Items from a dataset
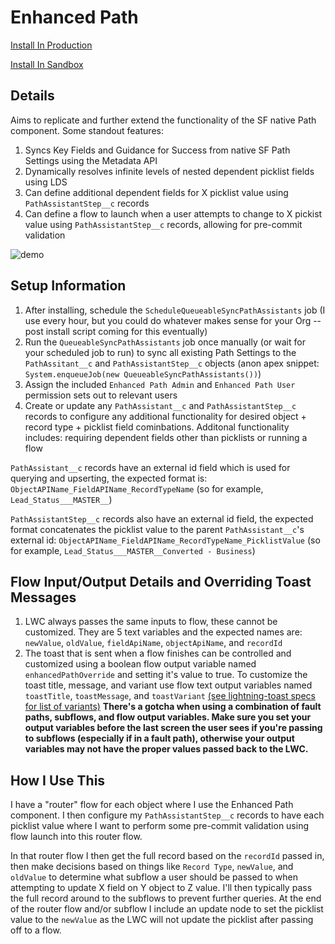 # Enhanced Path

[Install In Production](https://login.salesforce.com/packaging/installPackage.apexp?p0=04tgL0000005C5NQAU)

[Install In Sandbox](https://test.salesforce.com/packaging/installPackage.apexp?p0=04tgL0000005C5NQAU)

## Details

Aims to replicate and further extend the functionality of the SF native Path component. Some standout features:

1. Syncs Key Fields and Guidance for Success from native SF Path Settings using the Metadata API
2. Dynamically resolves infinite levels of nested dependent picklist fields using LDS
3. Can define additional dependent fields for X picklist value using `PathAssistantStep__c` records
4. Can define a flow to launch when a user attempts to change to X pickist value using `PathAssistantStep__c` records, allowing for pre-commit validation

![demo](https://i.postimg.cc/pT616MKJ/chrome-BBbh-LZYu8b.gif)

## Setup Information

1. After installing, schedule the `ScheduleQueueableSyncPathAssistants` job (I use every hour, but you could do whatever makes sense for your Org -- post install script coming for this eventually)
2. Run the `QueueableSyncPathAssistants` job once manually (or wait for your scheduled job to run) to sync all existing Path Settings to the `PathAssitant__c` and `PathAssistantStep__c` objects (anon apex snippet: `System.enqueueJob(new QueueableSyncPathAssistants())`)
3. Assign the included `Enhanced Path Admin` and `Enhanced Path User` permission sets out to relevant users
4. Create or update any `PathAssistant__c` and `PathAssistantStep__c` records to configure any additional functionality for desired object + record type + picklist field cominbations. Additonal functionality includes: requiring dependent fields other than picklists or running a flow

`PathAssistant__c` records have an external id field which is used for querying and upserting, the expected format is: `ObjectAPIName_FieldAPIName_RecordTypeName` (so for example, `Lead_Status___MASTER__`)

`PathAssistantStep__c` records also have an external id field, the expected format concatenates the picklist value to the parent `PathAssistant__c`'s external id: `ObjectAPIName_FieldAPIName_RecordTypeName_PicklistValue` (so for example, `Lead_Status___MASTER__Converted - Business`)


## Flow Input/Output Details and Overriding Toast Messages

1. LWC always passes the same inputs to flow, these cannot be customized. They are 5 text variables and the expected names are: `newValue`, `oldValue`, `fieldApiName`, `objectApiName`, and `recordId`
2. The toast that is sent when a flow finishes can be controlled and customized using a boolean flow output variable named `enhancedPathOverride` and setting it's value to true. To customize the toast title, message, and variant use flow text output variables named `toastTitle`, `toastMessage`, and `toastVariant` [(see lightning-toast specs for list of variants)](https://developer.salesforce.com/docs/component-library/bundle/lightning-toast/specification)
**There's a gotcha when using a combination of fault paths, subflows, and flow output variables. Make sure you set your output variables before the last screen the user sees if you're passing to subflows (especially if in a fault path), otherwise your output variables may not have the proper values passed back to the LWC.**

## How I Use This

I have a "router" flow for each object where I use the Enhanced Path component. I then configure my `PathAssistantStep__c` records to have each picklist value where I want to perform some pre-commit validation using flow launch into this router flow.

In that router flow I then get the full record based on the `recordId` passed in, then make decisions based on things like `Record Type`, `newValue`, and `oldValue` to determine what subflow a user should be passed to when attempting to update X field on Y object to Z value. I'll then typically pass the full record around to the subflows to prevent further queries. At the end of the router flow and/or subflow I include an update node to set the picklist value to the `newValue` as the LWC will not update the picklist after passing off to a flow.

_Exercise brief_
Please print the lines above exactly, beginning at the first line of the entries and ending at the line holding "## Setup Information", and leave the pictures out.

_Result for this exercise_
 # Enhanced Path

[Install In Production](https://login.salesforce.com/packaging/installPackage.apexp?p0=04tgL0000005C5NQAU)

[Install In Sandbox](https://test.salesforce.com/packaging/installPackage.apexp?p0=04tgL0000005C5NQAU)

## Details

Aims to replicate and further extend the functionality of the SF native Path component. Some standout features:

1. Syncs Key Fields and Guidance for Success from native SF Path Settings using the Metadata API
2. Dynamically resolves infinite levels of nested dependent picklist fields using LDS
3. Can define additional dependent fields for X picklist value using `PathAssistantStep__c` records
4. Can define a flow to launch when a user attempts to change to X pickist value using `PathAssistantStep__c` records, allowing for pre-commit validation

![demo](https://i.postimg.cc/pT616MKJ/chrome-BBbh-LZYu8b.gif)

## Setup Information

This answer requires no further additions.